━━ Extracted entries

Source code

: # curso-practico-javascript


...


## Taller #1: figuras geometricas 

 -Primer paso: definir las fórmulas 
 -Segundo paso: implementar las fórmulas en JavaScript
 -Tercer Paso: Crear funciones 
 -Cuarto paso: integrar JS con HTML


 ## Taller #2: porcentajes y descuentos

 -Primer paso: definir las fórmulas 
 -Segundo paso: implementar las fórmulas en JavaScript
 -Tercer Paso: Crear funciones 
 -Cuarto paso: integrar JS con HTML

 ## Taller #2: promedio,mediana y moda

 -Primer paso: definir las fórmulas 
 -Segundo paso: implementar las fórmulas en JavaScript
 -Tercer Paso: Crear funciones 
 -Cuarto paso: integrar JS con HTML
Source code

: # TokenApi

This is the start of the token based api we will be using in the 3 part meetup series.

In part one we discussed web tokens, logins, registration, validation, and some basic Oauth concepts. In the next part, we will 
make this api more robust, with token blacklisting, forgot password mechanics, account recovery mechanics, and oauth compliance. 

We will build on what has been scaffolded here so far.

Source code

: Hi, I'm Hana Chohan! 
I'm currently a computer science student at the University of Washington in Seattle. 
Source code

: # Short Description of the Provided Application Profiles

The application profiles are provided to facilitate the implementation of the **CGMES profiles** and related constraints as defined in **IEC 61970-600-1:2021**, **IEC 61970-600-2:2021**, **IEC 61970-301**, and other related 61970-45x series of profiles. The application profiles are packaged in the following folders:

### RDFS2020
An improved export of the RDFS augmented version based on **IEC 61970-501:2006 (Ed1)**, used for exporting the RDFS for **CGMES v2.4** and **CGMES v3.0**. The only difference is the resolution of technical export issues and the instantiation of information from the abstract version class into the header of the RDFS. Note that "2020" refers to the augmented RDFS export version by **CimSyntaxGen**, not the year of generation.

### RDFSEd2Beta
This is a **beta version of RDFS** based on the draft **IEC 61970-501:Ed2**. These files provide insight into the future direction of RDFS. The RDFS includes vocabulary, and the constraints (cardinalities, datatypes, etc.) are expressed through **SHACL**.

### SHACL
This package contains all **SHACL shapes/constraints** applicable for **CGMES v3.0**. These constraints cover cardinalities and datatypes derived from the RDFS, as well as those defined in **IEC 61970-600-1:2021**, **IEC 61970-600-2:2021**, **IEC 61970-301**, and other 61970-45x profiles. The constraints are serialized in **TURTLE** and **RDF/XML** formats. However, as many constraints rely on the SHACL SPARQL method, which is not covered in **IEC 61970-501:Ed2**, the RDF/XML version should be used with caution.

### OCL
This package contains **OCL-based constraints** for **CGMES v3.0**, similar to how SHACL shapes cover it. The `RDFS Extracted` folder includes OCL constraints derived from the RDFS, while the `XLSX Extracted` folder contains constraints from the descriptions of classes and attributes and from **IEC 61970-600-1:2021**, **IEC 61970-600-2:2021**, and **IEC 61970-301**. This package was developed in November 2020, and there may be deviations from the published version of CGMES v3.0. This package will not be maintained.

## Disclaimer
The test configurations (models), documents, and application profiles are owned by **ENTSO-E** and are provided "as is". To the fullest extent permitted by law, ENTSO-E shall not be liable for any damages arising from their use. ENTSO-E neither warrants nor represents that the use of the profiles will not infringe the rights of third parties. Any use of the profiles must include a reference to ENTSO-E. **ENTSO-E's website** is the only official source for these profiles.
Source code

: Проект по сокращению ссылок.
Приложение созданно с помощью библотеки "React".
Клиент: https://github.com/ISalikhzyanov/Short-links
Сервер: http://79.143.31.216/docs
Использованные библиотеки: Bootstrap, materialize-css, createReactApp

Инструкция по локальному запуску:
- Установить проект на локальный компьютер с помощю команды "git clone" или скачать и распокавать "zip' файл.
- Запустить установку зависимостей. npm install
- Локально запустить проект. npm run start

━━━━

Exercise directions: Reproduce each entry precisely, so that nothing differs from the original.

Response to this exercise:
Source code

: # curso-practico-javascript


...


## Taller #1: figuras geometricas 

 -Primer paso: definir las fórmulas 
 -Segundo paso: implementar las fórmulas en JavaScript
 -Tercer Paso: Crear funciones 
 -Cuarto paso: integrar JS con HTML


 ## Taller #2: porcentajes y descuentos

 -Primer paso: definir las fórmulas 
 -Segundo paso: implementar las fórmulas en JavaScript
 -Tercer Paso: Crear funciones 
 -Cuarto paso: integrar JS con HTML

 ## Taller #2: promedio,mediana y moda

 -Primer paso: definir las fórmulas 
 -Segundo paso: implementar las fórmulas en JavaScript
 -Tercer Paso: Crear funciones 
 -Cuarto paso: integrar JS con HTML
Source code

: # TokenApi

This is the start of the token based api we will be using in the 3 part meetup series.

In part one we discussed web tokens, logins, registration, validation, and some basic Oauth concepts. In the next part, we will 
make this api more robust, with token blacklisting, forgot password mechanics, account recovery mechanics, and oauth compliance. 

We will build on what has been scaffolded here so far.

Source code

: Hi, I'm Hana Chohan! 
I'm currently a computer science student at the University of Washington in Seattle. 
Source code

: # Short Description of the Provided Application Profiles

The application profiles are provided to facilitate the implementation of the **CGMES profiles** and related constraints as defined in **IEC 61970-600-1:2021**, **IEC 61970-600-2:2021**, **IEC 61970-301**, and other related 61970-45x series of profiles. The application profiles are packaged in the following folders:

### RDFS2020
An improved export of the RDFS augmented version based on **IEC 61970-501:2006 (Ed1)**, used for exporting the RDFS for **CGMES v2.4** and **CGMES v3.0**. The only difference is the resolution of technical export issues and the instantiation of information from the abstract version class into the header of the RDFS. Note that "2020" refers to the augmented RDFS export version by **CimSyntaxGen**, not the year of generation.

### RDFSEd2Beta
This is a **beta version of RDFS** based on the draft **IEC 61970-501:Ed2**. These files provide insight into the future direction of RDFS. The RDFS includes vocabulary, and the constraints (cardinalities, datatypes, etc.) are expressed through **SHACL**.

### SHACL
This package contains all **SHACL shapes/constraints** applicable for **CGMES v3.0**. These constraints cover cardinalities and datatypes derived from the RDFS, as well as those defined in **IEC 61970-600-1:2021**, **IEC 61970-600-2:2021**, **IEC 61970-301**, and other 61970-45x profiles. The constraints are serialized in **TURTLE** and **RDF/XML** formats. However, as many constraints rely on the SHACL SPARQL method, which is not covered in **IEC 61970-501:Ed2**, the RDF/XML version should be used with caution.

### OCL
This package contains **OCL-based constraints** for **CGMES v3.0**, similar to how SHACL shapes cover it. The `RDFS Extracted` folder includes OCL constraints derived from the RDFS, while the `XLSX Extracted` folder contains constraints from the descriptions of classes and attributes and from **IEC 61970-600-1:2021**, **IEC 61970-600-2:2021**, and **IEC 61970-301**. This package was developed in November 2020, and there may be deviations from the published version of CGMES v3.0. This package will not be maintained.

## Disclaimer
The test configurations (models), documents, and application profiles are owned by **ENTSO-E** and are provided "as is". To the fullest extent permitted by law, ENTSO-E shall not be liable for any damages arising from their use. ENTSO-E neither warrants nor represents that the use of the profiles will not infringe the rights of third parties. Any use of the profiles must include a reference to ENTSO-E. **ENTSO-E's website** is the only official source for these profiles.
Source code

: Проект по сокращению ссылок.
Приложение созданно с помощью библотеки "React".
Клиент: https://github.com/ISalikhzyanov/Short-links
Сервер: http://79.143.31.216/docs
Использованные библиотеки: Bootstrap, materialize-css, createReactApp

Инструкция по локальному запуску:
- Установить проект на локальный компьютер с помощю команды "git clone" или скачать и распокавать "zip' файл.
- Запустить установку зависимостей. npm install
- Локально запустить проект. npm run start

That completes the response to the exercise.